Torniamo indietro di un secolo e rileggiamo il discorso che l’ingegnere norvegese Samuel Eyde (1866-1940) pronunciò l’11 Settembre 1912 durante l’VIII Congresso Internazionale di Chimica Applicata in corso a New York e Washington. Il titolo della sua relazione era “Ossidazione  dell’azoto  atmosferico  e  sviluppo  delle  industrie derivate  in  Norvegia”. Eyde parlava di un argomento che conosceva molto bene, avendo legato il suo nome a un processo industriale sviluppato nel 1903 insieme al fisico Kristian Birkeland (1867-1917). I due erano riusciti a “fissare” l’azoto atmosferico, cioè a trasformarlo in un composto utilizzabile industrialmente. C’erano riusciti con un arco elettrico, sulla scia degli esperimenti compiuti da Joseph Priestley (1733-1804) e, soprattutto, da Henry Cavendish (1731-1810). Ma quello dei norvegesi era un arco un po’ speciale. Con un campo magnetico di forte intensità veniva “allargato” fino a formare un disco di fiamma, attraverso il quale si faceva passare l’aria. L’ossido nitrico generato nell’arco veniva raffreddato e ossidato ulteriormente a tetrossido dall’ossigeno. Il tetrossido (detto anche ipoazotide) trattato con acqua, dava l’acido nitrico. Neutralizzando quest’ultimo con calcare (carbonato di calcio) si otteneva il nitrato di calcio. Questo composto, che prenderà il nome di “nitro norvegese”, era il prezioso fertilizzante di sintesi che poteva finalmente liberare gli europei dalla dipendenza delle importazioni sudamericane di nitrati. La produzione richiedeva una notevole quantità di energia elettrica (o carbone bianco), ma in Norvegia non mancava. Altrove, invece, questa era una severa limitazione così, quando fu sviluppato industrialmente il processo Haber-Bosch (1910), meno costoso in termini energetici, l’Eyde-Birkeland fu abbandonato e nel 1928 l’ultima fabbrica chiuse i battenti. Nel frattempo però le esportazioni di prodotti chimici norvegesi triplicarono e, come riferì lo stesso Eyde, se la prima fabbrica (1904) aveva due impiegati e due operai, le quattro esistenti nel 1911 avevano 143 impiegati e 1340 operai. Quali furono i motivi di questo successo?  Eyde li elencò nella parte finale della sua relazione, ponendo al primo posto, subito dopo la lungimiranza dei finanziatori, proprio i giovani.
Ecco le sue parole che, come risulta dagli Atti del Congresso, furono accolte da applausi:

…C’è tuttavia una cosa che desidero dirvi e che più di ogni altra ha contribuito al grande successo raggiunto nello sviluppo di questa industria, ed è il fatto che io ho impiegato principalmente dei giovani per questo lavoro.  (APPLAUSO)

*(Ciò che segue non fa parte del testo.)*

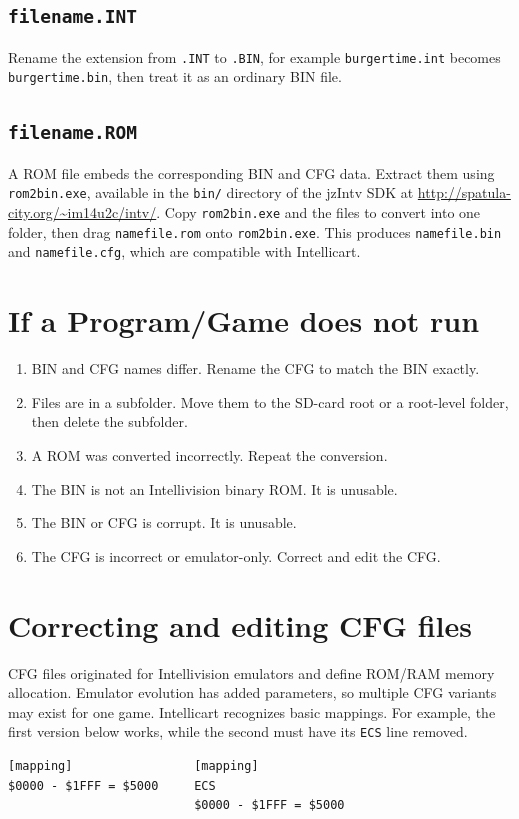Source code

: \documentclass[a4paper,11pt]{article}
\newcommand{\file}[1]{\texttt{#1}}
\begin{document}
\subsection*{\file{filename.INT}}
Rename the extension from \file{.INT} to \file{.BIN}, for example \file{burgertime.int} becomes \file{burgertime.bin}, then treat it as an ordinary BIN file.

\subsection*{\file{filename.ROM}}
A ROM file embeds the corresponding BIN and CFG data. Extract them using \file{rom2bin.exe}, available in the \texttt{bin/} directory of the jzIntv SDK at \url{http://spatula-city.org/~im14u2c/intv/}. Copy \file{rom2bin.exe} and the files to convert into one folder, then drag \file{namefile.rom} onto \file{rom2bin.exe}. This produces \file{namefile.bin} and \file{namefile.cfg}, which are compatible with Intellicart.

\section*{If a Program/Game does not run}
\begin{enumerate}
  \item BIN and CFG names differ. Rename the CFG to match the BIN exactly.
  \item Files are in a subfolder. Move them to the SD-card root or a root-level folder, then delete the subfolder.
  \item A ROM was converted incorrectly. Repeat the conversion.
  \item The BIN is not an Intellivision binary ROM. It is unusable.
  \item The BIN or CFG is corrupt. It is unusable.
  \item The CFG is incorrect or emulator-only. Correct and edit the CFG.
\end{enumerate}

\section*{Correcting and editing CFG files}
CFG files originated for Intellivision emulators and define ROM/RAM memory allocation. Emulator evolution has added parameters, so multiple CFG variants may exist for one game. Intellicart recognizes basic mappings. For example, the first version below works, while the second must have its \texttt{ECS} line removed.
\begin{verbatim}
[mapping]                 [mapping]
$0000 - $1FFF = $5000     ECS
                          $0000 - $1FFF = $5000
\end{verbatim}
\end{document}
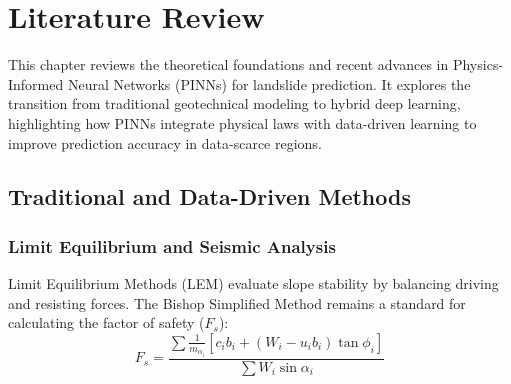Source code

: \documentclass[12pt]{report}
\begin{document}
\chapter{Literature Review}This chapter reviews the theoretical foundations and recent advances in Physics-Informed Neural Networks (PINNs) for landslide prediction. It explores the transition from traditional geotechnical modeling to hybrid deep learning, highlighting how PINNs integrate physical laws with data-driven learning to improve prediction accuracy in data-scarce regions.\section{Traditional and Data-Driven Methods}\subsection{Limit Equilibrium and Seismic Analysis}Limit Equilibrium Methods (LEM) evaluate slope stability by balancing driving and resisting forces. The Bishop Simplified Method \citep{bishop1955use} remains a standard for calculating the factor of safety ($F_s$):\begin{equation}F_s = \frac{\sum \frac{1}{m_{\alpha_i}} \left[ c_i b_i + (W_i - u_i b_i) \tan \phi_i \right]}{\sum W_i \sin \alpha_i}\end{equation}
\newline
{}
\end{document}
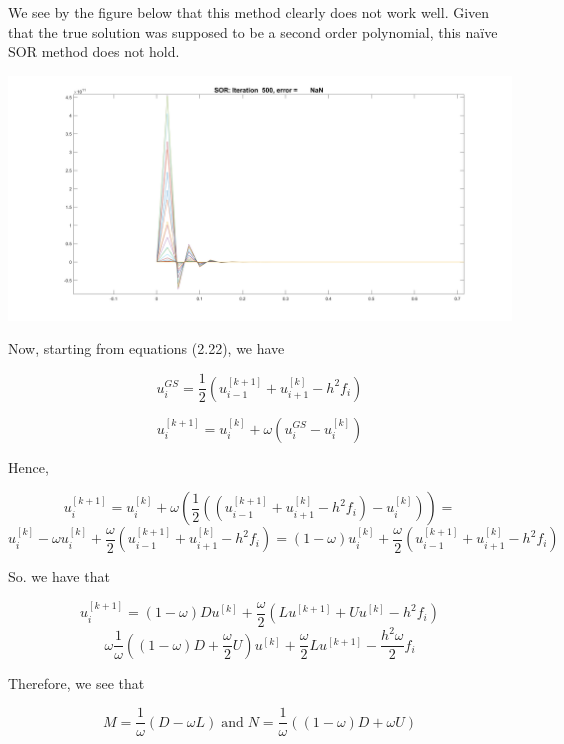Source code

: \begin{solution}
    We see by the figure below that this method clearly does not work well. Given that the true solution
    was supposed to be a second order polynomial, this na\"ive SOR method does not hold.

    \begin{center}
        \includegraphics[scale=0.15]{badsor.PNG}
    \end{center}

    Now, starting from equations (2.22), we have

    $$u^{GS}_i=\frac12(u^{[k+1]}_{i-1}+u^{[k]}_{i+1}-h^2f_i)$$

    $$u^{[k+1]}_i=u^{[k]}_i+\omega(u^{GS}_i-u^{[k]}_i)$$

    Hence,

    $$u^{[k+1]}_i=u^{[k]}_i+\omega(\frac12((u^{[k+1]}_{i-1}+u^{[k]}_{i+1}-h^2f_i)-u^{[k]}_i))=$$
    $$u^{[k]}_i-\omega u^{[k]}_i+\frac{\omega}{2}(u^{[k+1]}_{i-1}+u^{[k]}_{i+1}-h^2f_i)=
    (1-\omega)u^{[k]}_i+\frac{\omega}{2}(u^{[k+1]}_{i-1}+u^{[k]}_{i+1}-h^2f_i)$$

    So. we have that

    $$u^{[k+1]}_i=(1-\omega)Du^{[k]}+\frac{\omega}{2}(Lu^{[k+1]}+Uu^{[k]}-h^2f_i)$$
    $$\omega\frac{1}{\omega}((1-\omega)D+\frac{\omega}{2}U)u^{[k]}+\frac{\omega}{2}Lu^{[k+1]}
    -\frac{h^2\omega}{2}f_i$$
    
    Therefore, we see that

    $$M=\frac{1}{\omega}(D-\omega L)\;\text{and}\;N=\frac{1}{\omega}((1-\omega)D+\omega U)$$

\end{solution}
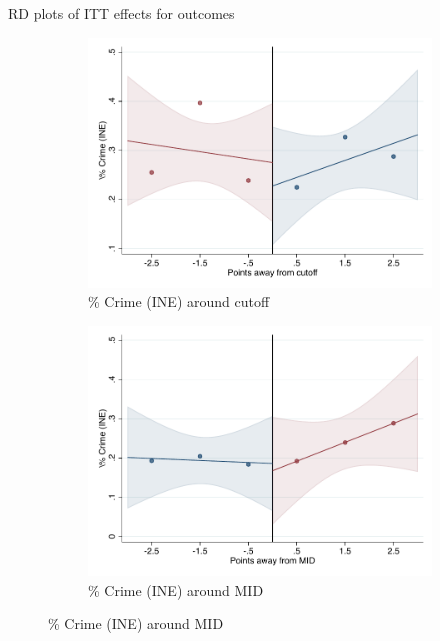 \documentclass[notes,11pt, aspectratio=169]{beamer}
\begin{document}
\begin{frame}{RD plots of ITT effects for outcomes}
\hyperlink{ITT_rd_plot_IPN}{}
\begin{figure}

    \begin{subfigure}{0.45\textwidth}
        \centering
        \caption{\% Crime (INE) around cutoff}
        \includegraphics[width=\textwidth]{04_Figures/rd_plot_tau_Suspencion_INE_IPN3.pdf}
    \end{subfigure}
    \begin{subfigure}{0.45\textwidth}
        \centering
        \caption{\% Crime (INE) around MID}
        \includegraphics[width=\textwidth]{04_Figures/rd_plot_mid_Suspencion_INE_IPN3.pdf}
    \end{subfigure}
    
\end{figure}
\end{frame}
\end{document}
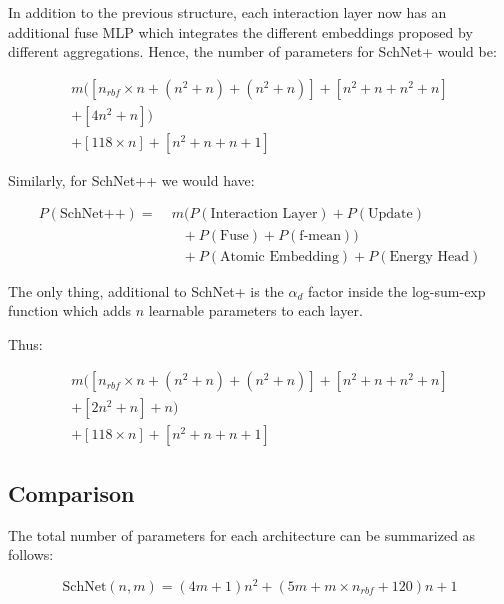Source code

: \documentclass[sigconf, nonacm]{acmart}
\begin{document}
In addition to the previous structure, each interaction layer now has an additional fuse MLP which integrates the different embeddings proposed by different aggregations. Hence, the number of parameters for SchNet+ would be:

\begin{equation}
	\begin{split}
		m\Big(
		[n_{rbf} \times n + (n^2 + n) + (n^2 + n)]
		+ [n^2 + n + n^2 + n] \\
		+ [4n^2 + n]
		\Big)
		\\ + [118 \times n] + [n^2 + n + n + 1]
	\end{split}
\end{equation}

Similarly, for SchNet++ we would have:

\begin{equation}
	\begin{split}
		P(\text{SchNet++}) ={}&\;
		m\Big(
		P(\text{Interaction Layer})
		+ P(\text{Update}) \\
		&\quad
		+ P(\text{Fuse})
		+ P(\text{f-mean})
		\Big) \\
		&\quad
		+ P(\text{Atomic Embedding})
		+ P(\text{Energy Head})
	\end{split}
\end{equation}

The only thing, additional to SchNet+ is the $\alpha_d$ factor inside the log-sum-exp function which adds $n$ learnable parameters to each layer.

Thus:

\begin{equation}
	\begin{split}
		m\Big(
		[n_{rbf} \times n + (n^2 + n) + (n^2 + n)]
		+ [n^2 + n + n^2 + n] \\ 
		+ [2n^2 + n] + n
		\Big)
		\\ + [118 \times n] + [n^2 + n + n + 1]
	\end{split}
\end{equation}
\subsection{Comparison}
The total number of parameters for each architecture can be summarized as follows:

\begin{equation}
	\text{SchNet}(n,m) = \left(4m+1\right)n^2 + \left(5m + m\times n_{rbf} + 120\right)n + 1
\end{equation}
\end{document}
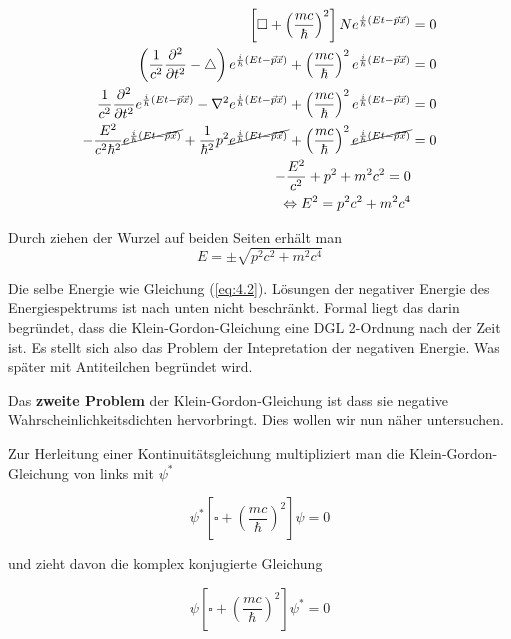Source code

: \begin{align}
  \label{eq:10}
  \left[  \square + \left(\frac{mc}{\hbar}\right)^2\right] Ne^{\frac{i}{\hbar}(Et - \vec p\vec x)}   &= 0 \\
  \left(\frac{1}{c^2}\pdiff^2_t - \triangle \right) e^{\frac{i}{\hbar}(Et - \vec p\vec x)}  + \left(\frac{mc}{\hbar}\right)^2e^{\frac{i}{\hbar}(Et - \vec p\vec x)}   &= 0 \\
 \frac{1}{c^2}\pdiff^2_t e^{\frac{i}{\hbar}(Et - \vec p\vec x)}  - \nabla^2  e^{\frac{i}{\hbar}(Et - \vec p\vec x)}  + \left(\frac{mc}{\hbar}\right)^2e^{\frac{i}{\hbar}(Et - \vec p\vec x)}   &= 0 \\
 -\frac{E^2}{c^2\hbar^2} \cancel{ e^{\frac{i}{\hbar}(Et - \vec p\vec x)}}  +\frac{1}{\hbar^2}  p^2\cancel{ e^{\frac{i}{\hbar}(Et - \vec p\vec x)}}  + \left(\frac{mc}{\hbar}\right)^2 \cancel{ e^{\frac{i}{\hbar}(Et - \vec p\vec x)}}   &= 0 \\
 -\frac{E^2}{c^2} +  p^2  + m^2c^2 = 0 \\
\Leftrightarrow  E^2 =  p^2c^2  + m^2c^4
\end{align}

Durch ziehen der Wurzel auf beiden Seiten erhält man 
\begin{equation}
  \label{eq:11}
  E =\pm \sqrt{ p^2c^2  + m^2c^4 }
\end{equation}

Die selbe Energie wie Gleichung (\ref{eq:4.2}). Lösungen der negativer Energie des Energiespektrums ist nach unten nicht beschränkt. Formal liegt das darin begründet, dass die Klein-Gordon-Gleichung eine DGL 2-Ordnung nach der Zeit ist. Es stellt sich also das Problem der Intepretation der negativen Energie. Was später mit Antiteilchen begründet wird.

Das \textbf{zweite Problem} der Klein-Gordon-Gleichung ist dass sie negative Wahrscheinlichkeitsdichten hervorbringt. Dies wollen wir nun näher untersuchen.

Zur Herleitung einer Kontinuitätsgleichung multipliziert man die Klein-Gordon-Gleichung von links mit \(\psi^*\)

\begin{equation}
  \label{eq:12}
  \psi^*\left[  \square + \left(\frac{mc}{\hbar}\right)^2\right]\psi  = 0
\end{equation}

und zieht davon die komplex konjugierte Gleichung

\begin{equation}
  \label{eq:13}
  \psi \left[  \square + \left(\frac{mc}{\hbar}\right)^2\right]\psi^*  = 0
\end{equation}

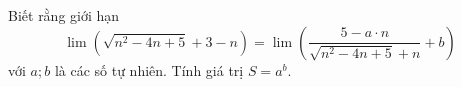 \begin{ex}
Biết rằng giới hạn \[\lim\left(\sqrt{n^2-4n+5}+3-n\right)=\lim\left(\dfrac{5-a\cdot n}{\sqrt{n^2-4n+5}+n}+b\right)\] với $a;b$ là các số tự nhiên. Tính giá trị $S=a^b$.
\end{ex}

Questa affermazione può apparire strana, ma io vi assicuro che è la mancanza di esperienza che ha creato questa industria.

Se io avessi prestato attenzione a tutti i dubbi e alle esitazioni manifestate dalle cosiddette autorità nella fase di sviluppo della nostra impresa,  il popolo norvegese oggi non avrebbe una grande industria (GRANDE APPLAUSO)

Grazie ai giovani, al loro coraggio imperterrito, alla loro energia (e all’amore per l’energia), è stato portato a termine il lavoro, ed è ricordando con gratitudine le nostre lotte, nella gioia e nell’afflizione,  che volgo lo sguardo al passato, al lavoro fatto e agli eccellenti risultati raggiunti. L’industria norvegese dei nitrati non è solamente un successo tecnico ma anche finanziario. 

Non vi è altro da aggiungere, solo molto da imparare.